**WHAT IS REQUIRED:** Return only the lines of the data below from the line with "This exercise is" up to and including the line with "and demo dataset.", exactly as written, with the pictures omitted.

**LISTED ENTRIES:**
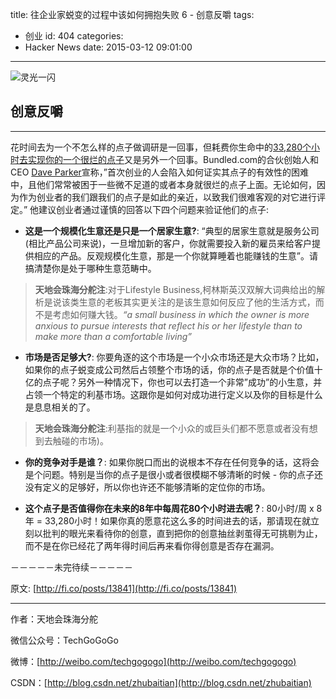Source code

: title: 往企业家蜕变的过程中该如何拥抱失败 6 - 创意反嚼
tags:
  - 创业
id: 404
categories:
  - Hacker News
date: 2015-03-12 09:01:00
---

<div id="article_content" class="article_content">&#13;
        <div class="markdown_views">

![灵光一闪](http://img.blog.csdn.net/20150312090044421)

## 创意反嚼

* * *

花时间去为一个不怎么样的点子做调研是一回事，但耗费你生命中的[33,280个小时去实现你的一个很烂的点子](http://fi.co/posts/513)又是另外一个回事。Bundled.com的合伙创始人和CEO [Dave Parker](https://twitter.com/daveparkersea)宣称，”首次创业的人会陷入如何证实其点子的有效性的困难中，且他们常常被困于一些微不足道的或者本身就很烂的点子上面。无论如何，因为作为创业者的我们跟我们的点子是如此的亲近，以致我们很难客观的对它进行评定。” 他建议创业者通过谨慎的回答以下四个问题来验证他们的点子:

*   **这是一个规模化生意还是只是一个居家生意?**: “典型的居家生意就是服务公司(相比产品公司来说)，一旦增加新的客户，你就需要投入新的雇员来给客户提供相应的产品。反观规模化生意，那是一个你就算睡着也能赚钱的生意”。请搞清楚你是处于哪种生意范畴中。

> **天地会珠海分舵注**:对于Lifestyle Business,柯林斯英汉双解大词典给出的解析是说该类生意的老板其实更关注的是该生意如何反应了他的生活方式，而不是考虑如何赚大钱。_“a small business in which the owner is more anxious to pursue interests that reflect his or her lifestyle than to make more than a comfortable living”_
*   **市场是否足够大?**: 你要角逐的这个市场是一个小众市场还是大众市场？比如，如果你的点子蜕变成公司然后占领整个市场的话，你的点子是否就是个价值十亿的点子呢？另外一种情况下，你也可以去打造一个非常”成功”的小生意，并占领一个特定的利基市场。这跟你是如何对成功进行定义以及你的目标是什么是息息相关的了。

> **天地会珠海分舵注**:利基指的就是一个小众的或巨头们都不愿意或者没有想到去触碰的市场)。
*   **你的竞争对手是谁？**: 如果你脱口而出的说根本不存在任何竞争的话，这将会是个问题。特别是当你的点子是很小或者很模糊不够清晰的时候 - 你的点子还没有定义的足够好，所以你也许还不能够清晰的定位你的市场。

*   **这个点子是否值得你在未来的8年中每周花80个小时进去呢？**: 80小时/周 x 8 年 = 33,280小时！如果你真的愿意花这么多的时间进去的话，那请现在就立刻以批判的眼光来看待你的创意，直到把你的创意抽丝剥茧得无可挑剔为止，而不是在你已经花了两年得时间后再来看你得创意是否存在漏洞。

－－－－－未完待续－－－－－

原文: [http://fi.co/posts/13841](http://fi.co/posts/13841)

* * *

作者：天地会珠海分舵  

微信公众号：TechGoGoGo  

微博：[http://weibo.com/techgogogo](http://weibo.com/techgogogo)  

CSDN：[http://blog.csdn.net/zhubaitian](http://blog.csdn.net/zhubaitian)
</div>&#13;
        <script type="text/javascript"><![CDATA[
            $(function () {
                $('pre.prettyprint code').each(function () {
                    var lines = $(this).text().split('n').length;
                    var $numbering = $('<ul/>').addClass('pre-numbering').hide();
                    $(this).addClass('has-numbering').parent().append($numbering);
                    for (i = 1; i <= lines; i++) {
                        $numbering.append($('<li/>').text(i));
                    };
                    $numbering.fadeIn(1700);
                });
            });
        ]]></script></div>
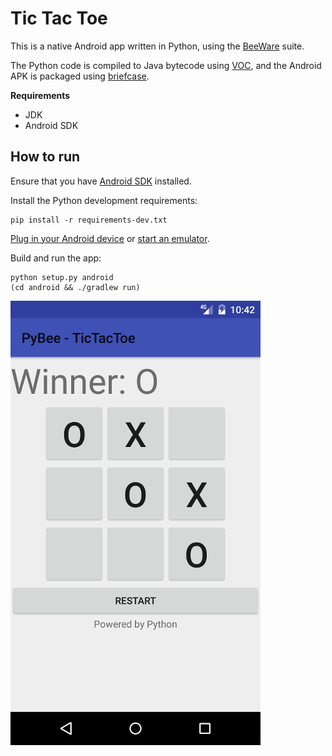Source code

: Tic Tac Toe
===========

This is a native Android app written in Python, using the [BeeWare](http://pybee.org/) suite.

The Python code is compiled to Java bytecode using [VOC](http://pybee.org/voc),
and the Android APK is packaged using [briefcase](https://github.com/pybee/briefcase).

**Requirements**

* JDK
* Android SDK

## How to run

Ensure that you have [Android SDK](https://developer.android.com/studio/index.html#downloads) installed.

Install the Python development requirements:

    pip install -r requirements-dev.txt

[Plug in your Android device](https://developer.android.com/training/basics/firstapp/running-app.html) or [start an emulator](https://developer.android.com/studio/run/emulator-commandline.html).

Build and run the app:

    python setup.py android
    (cd android && ./gradlew run)

![Game screenshot](screenshot.png)
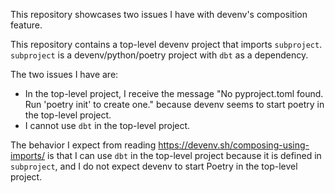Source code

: This repository showcases two issues I have with devenv's composition feature.

This repository contains a top-level devenv project that imports `subproject`. `subproject` is a devenv/python/poetry project with `dbt` as a dependency.

The two issues I have are:
- In the top-level project, I receive the message "No pyproject.toml found. Run 'poetry init' to create one." because devenv seems to start poetry in the top-level project.
- I cannot use `dbt` in the top-level project.

The behavior I expect from reading https://devenv.sh/composing-using-imports/ is that I can use `dbt` in the top-level project because it is defined in `subproject`, and I do not expect devenv to start Poetry in the top-level project.
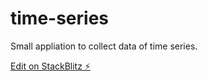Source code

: # time-series

Small appliation to collect data of time series.

[Edit on StackBlitz ⚡️](https://stackblitz.com/edit/time-series)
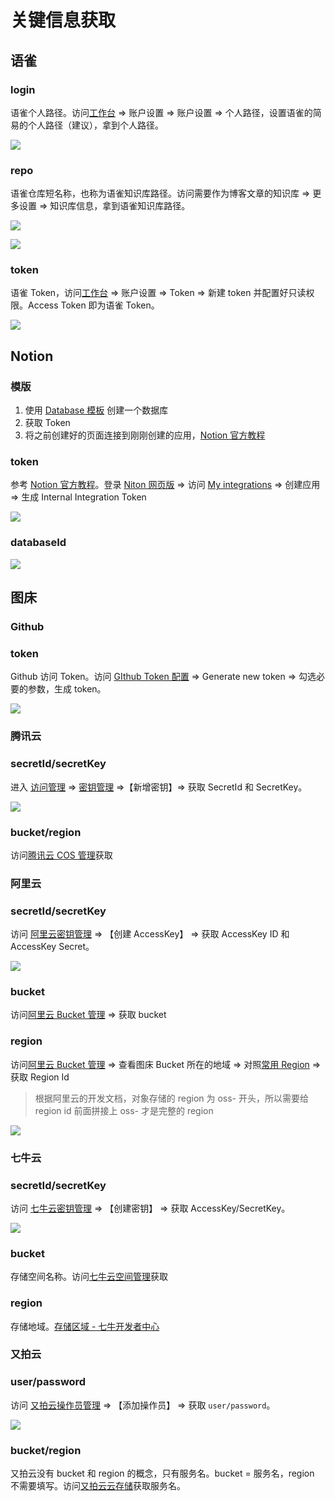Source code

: # 关键信息获取

## 语雀

### login

语雀个人路径。访问[工作台](https://www.yuque.com/dashboard) => 账户设置 => 账户设置 => 个人路径，设置语雀的简易的个人路径（建议），拿到个人路径。

![](https://blogimagesrep-1257180516.cos.ap-guangzhou.myqcloud.com/elog-docs-images/FhMY9t92b1JTC5O6FwiAa06b8JJ4.png#averageHue=%239e9d9d&clientId=u75734ed0-2c7f-4&from=paste&height=429&id=u168b9780&name=image.png&originHeight=857&originWidth=1500&originalType=binary&ratio=1&rotation=0&showTitle=false&size=107439&status=done&style=none&taskId=u331e7208-783d-4bbe-a832-380debd7348&title=&width=750)

### repo

语雀仓库短名称，也称为语雀知识库路径。访问需要作为博客文章的知识库 => 更多设置 => 知识库信息，拿到语雀知识库路径。

![](https://blogimagesrep-1257180516.cos.ap-guangzhou.myqcloud.com/elog-docs-images/FvluGqHQCYKfVpxy8knMs5ceEHBX.png#averageHue=%23fbfafa&clientId=u75734ed0-2c7f-4&from=paste&height=280&id=uf65001e5&name=image.png&originHeight=559&originWidth=1500&originalType=binary&ratio=1&rotation=0&showTitle=false&size=100393&status=done&style=none&taskId=u71a3faa4-6cbd-436b-a277-451b1b5423e&title=&width=750)

![](https://blogimagesrep-1257180516.cos.ap-guangzhou.myqcloud.com/elog-docs-images/FjBYSP_Et4_TgKXEb5H9cEg2a6Q8.png#averageHue=%23fcfbfb&clientId=u75734ed0-2c7f-4&from=paste&height=492&id=ud53d8744&name=image.png&originHeight=984&originWidth=1700&originalType=binary&ratio=1&rotation=0&showTitle=false&size=93384&status=done&style=none&taskId=u53d916b1-0bda-4a4f-8552-501434c4cc4&title=&width=850)

### token

语雀 Token，访问[工作台](https://www.yuque.com/dashboard) => 账户设置 => Token => 新建 token 并配置好只读权限。Access Token 即为语雀 Token。

![](https://blogimagesrep-1257180516.cos.ap-guangzhou.myqcloud.com/elog-docs-images/FpsTzZbTlRETvTBg2Lti-we0uPav.png#averageHue=%23f6f6f6&clientId=u75734ed0-2c7f-4&from=paste&height=627&id=u2530f761&name=image.png&originHeight=1253&originWidth=1500&originalType=binary&ratio=1&rotation=0&showTitle=false&size=166802&status=done&style=none&taskId=u53224249-0282-4767-83ac-d28696d1b48&title=&width=750)

## Notion

### 模版

1. 使用 [Database 模板](https://letttgaco.notion.site/Notion-Database-eb4c5d1f6bd248a2b27cf83b38dec117) 创建一个数据库
2. 获取 Token
3. 将之前创建好的页面连接到刚刚创建的应用，[Notion 官方教程](https://developers.notion.com/docs/getting-started#step-1-create-an-integration)

### token

参考 [Notion 官方教程](https://developers.notion.com/docs/getting-started#step-1-create-an-integration)。登录 [Niton 网页版](https://www.notion.so/) => 访问 [My integrations](https://www.notion.so/my-integrations) => 创建应用 => 生成 Internal Integration Token

![](https://blogimagesrep-1257180516.cos.ap-guangzhou.myqcloud.com/elog-docs-images/FnSP2i4-uBE3r7N_SNLy_GQEpQim.png#averageHue=%23fbf9f7&clientId=u77e5771c-bb66-4&from=paste&height=603&id=u6683bd10&name=image.png&originHeight=1206&originWidth=2294&originalType=binary&ratio=1&rotation=0&showTitle=false&size=231034&status=done&style=none&taskId=u33b6f0f9-1170-43cb-96d8-37b4d5a5f5a&title=&width=1147)

### databaseId

![](https://blogimagesrep-1257180516.cos.ap-guangzhou.myqcloud.com/elog-docs-images/Fvy6P1yIcoXOaX2BNItTVSaip1g0.png#averageHue=%23dedbd7&clientId=ue1e2d7f1-d2ee-4&from=paste&height=64&id=ud499e74e&name=image.png&originHeight=128&originWidth=1502&originalType=binary&ratio=2&rotation=0&showTitle=false&size=27860&status=done&style=none&taskId=u46452ea1-0523-4dd1-bcae-e94a6b5f900&title=&width=751)

## 图床

### Github

### token

Github 访问 Token。访问 [GIthub Token 配置](https://github.com/settings/tokens/) => Generate new token => 勾选必要的参数，生成 token。

![](https://blogimagesrep-1257180516.cos.ap-guangzhou.myqcloud.com/elog-docs-images/FpUtRBRjJ-UO24Hdfjn8Vk-6Sx2F.png#averageHue=%23fefefe&clientId=ue137f57e-d208-4&from=paste&height=671&id=u143a5e24&name=image.png&originHeight=1342&originWidth=2298&originalType=binary&ratio=1&rotation=0&showTitle=false&size=322752&status=done&style=none&taskId=udd647308-e1fe-483e-b81f-645abac0075&title=&width=1149)

### 腾讯云

### secretId/secretKey

进入 [访问管理](https://console.cloud.tencent.com/cam/overview) => [密钥管理](https://console.cloud.tencent.com/cam/capi) =>【新增密钥】=> 获取 SecretId 和 SecretKey。

![](https://blogimagesrep-1257180516.cos.ap-guangzhou.myqcloud.com/elog-docs-images/FjqwrLEV_PQmOJ9xK4wWuzATSrDs.png#averageHue=%234a965b&clientId=ue137f57e-d208-4&from=paste&height=378&id=u845abe08&name=image.png&originHeight=755&originWidth=1500&originalType=binary&ratio=1&rotation=0&showTitle=false&size=202973&status=done&style=none&taskId=ubff59a0c-fce3-4ae3-a916-58f97623802&title=&width=750)

### bucket/region

访问[腾讯云 COS 管理](https://console.cloud.tencent.com/cos/bucket)获取

### 阿里云

### secretId/secretKey

访问 [阿里云密钥管理](https://ram.console.aliyun.com/manage/ak) => 【创建 AccessKey】 => 获取 AccessKey ID 和 AccessKey Secret。

![](https://blogimagesrep-1257180516.cos.ap-guangzhou.myqcloud.com/elog-docs-images/FqWXD2-3ncS8UdShQl6VFjU-24Cx.png#averageHue=%23ed9c63&clientId=ue137f57e-d208-4&from=paste&height=503&id=uad50cbdb&name=image.png&originHeight=1006&originWidth=2636&originalType=binary&ratio=1&rotation=0&showTitle=false&size=200100&status=done&style=none&taskId=u73155de1-543f-4306-9187-a5dc08f76af&title=&width=1318)

### bucket

访问[阿里云 Bucket 管理](https://oss.console.aliyun.com/bucket) => 获取 bucket

### region

访问[阿里云 Bucket 管理](https://oss.console.aliyun.com/bucket) => 查看图床 Bucket 所在的地域 => 对照[常用 Region](https://help.aliyun.com/document_detail/140601.html) => 获取 Region Id

> 根据阿里云的开发文档，对象存储的 region 为 oss- 开头，所以需要给 region id 前面拼接上 oss- 才是完整的 region

![](https://blogimagesrep-1257180516.cos.ap-guangzhou.myqcloud.com/elog-docs-images/FuhcnG3agCL7EGTzYTIfNVkWQ_AG.png#averageHue=%23f6f5f5&clientId=ue137f57e-d208-4&from=paste&height=214&id=u860703bd&name=image.png&originHeight=428&originWidth=1592&originalType=binary&ratio=1&rotation=0&showTitle=false&size=117256&status=done&style=none&taskId=u39a1070b-d69e-494a-9226-eda6fa8d97a&title=&width=796)

### 七牛云

### secretId/secretKey

访问 [七牛云密钥管理](https://portal.qiniu.com/user/key) => 【创建密钥】 => 获取 AccessKey/SecretKey。

![](https://blogimagesrep-1257180516.cos.ap-guangzhou.myqcloud.com/elog-docs-images/FsSapULtlysBQrTkRV5OyI5Q7OH3.png#averageHue=%23fcfcfb&clientId=ue137f57e-d208-4&from=paste&height=522&id=uc59e4b35&name=image.png&originHeight=1044&originWidth=2702&originalType=binary&ratio=1&rotation=0&showTitle=false&size=174604&status=done&style=none&taskId=ua942d762-bf0f-4d0a-ab8b-9add94388a1&title=&width=1351)

### bucket

存储空间名称。访问[七牛云空间管理](https://portal.qiniu.com/kodo/bucket)获取

### region

存储地域。[存储区域 - 七牛开发者中心](https://developer.qiniu.com/kodo/1671/region-endpoint-fq)

### 又拍云

### user/password

访问 [又拍云操作员管理](https://console.upyun.com/account/operators/) => 【添加操作员】 => 获取 `user/password`。

![](https://blogimagesrep-1257180516.cos.ap-guangzhou.myqcloud.com/elog-docs-images/Fp7_BHrGD1CXi4sqmOycM8LAde6V.png#averageHue=%23db6346&clientId=ue137f57e-d208-4&from=paste&height=556&id=uee1d4f2a&name=image.png&originHeight=1112&originWidth=2380&originalType=binary&ratio=1&rotation=0&showTitle=false&size=142047&status=done&style=none&taskId=uaf3a1da0-c11b-4fa4-9bcf-fbb9b078ba6&title=&width=1190)

### bucket/region

又拍云没有 bucket 和 region 的概念，只有服务名。bucket = 服务名，region 不需要填写。访问[又拍云云存储](https://console.upyun.com/services/file/)获取服务名。
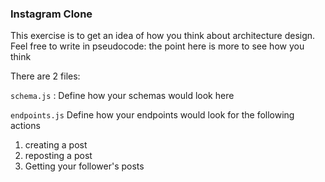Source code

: ### Instagram Clone

This exercise is to get an idea of how you think about architecture design. Feel free to write in pseudocode: the point here is more to see how you think

There are 2 files:

`schema.js` : Define how your schemas would look here

`endpoints.js` Define how your endpoints would look for the following actions
  1) creating a post
  2) reposting a post
  3) Getting your follower's posts
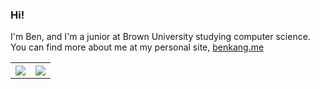 ### **Hi!**

I'm Ben, and I'm a junior at Brown University studying computer science. You can find more about me at my personal site, [benkang.me](https://benkang.me/)

<table style="width:100%">
  <tr>
    <th><img src="https://github-readme-stats-alpha-orpin.vercel.app/api?username=b3nkang&show_icons=true&hide_border=true&theme=dark" /></th>
    <th><img src="https://github-readme-stats-alpha-orpin.vercel.app/api/top-langs/?username=b3nkang&layout=compact&langs_count=6&theme=dark" /></th>
  </tr>
</table>
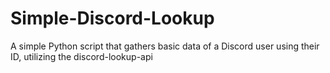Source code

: # Simple-Discord-Lookup
A simple Python script that gathers basic data of a Discord user using their ID, utilizing the discord-lookup-api
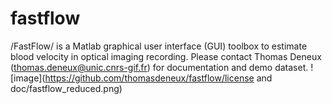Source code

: # fastflow
/FastFlow/ is a Matlab graphical user interface (GUI) toolbox to estimate blood velocity in optical imaging recording.  Please contact Thomas Deneux (thomas.deneux@unic.cnrs-gif.fr) for documentation and demo dataset.
![image](https://github.com/thomasdeneux/fastflow/license and doc/fastflow_reduced.png)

**THE COMPLETED TASK:**
This exercise is to get an idea of how you think about architecture design. Feel free to write in pseudocode: the point here is more to see how you think

There are 2 files:

`schema.js` : Define how your schemas would look here

`endpoints.js` Define how your endpoints would look for the following actions
  1) creating a post
  2) reposting a post
  3) Getting your follower's posts
 ### **Hi!**

I'm Ben, and I'm a junior at Brown University studying computer science. You can find more about me at my personal site, [benkang.me](https://benkang.me/)

<table style="width:100%">
  <tr>
    <th><img src="https://github-readme-stats-alpha-orpin.vercel.app/api?username=b3nkang&show_icons=true&hide_border=true&theme=dark" /></th>
    <th><img src="https://github-readme-stats-alpha-orpin.vercel.app/api/top-langs/?username=b3nkang&layout=compact&langs_count=6&theme=dark" /></th>
  </tr>
</table>
Source code

: # Simple-Discord-Lookup
A simple Python script that gathers basic data of a Discord user using their ID, utilizing the discord-lookup-api
Source code

: # fastflow
/FastFlow/ is a Matlab graphical user interface (GUI) toolbox to estimate blood velocity in optical imaging recording.  Please contact Thomas Deneux (thomas.deneux@unic.cnrs-gif.fr) for documentation and demo dataset.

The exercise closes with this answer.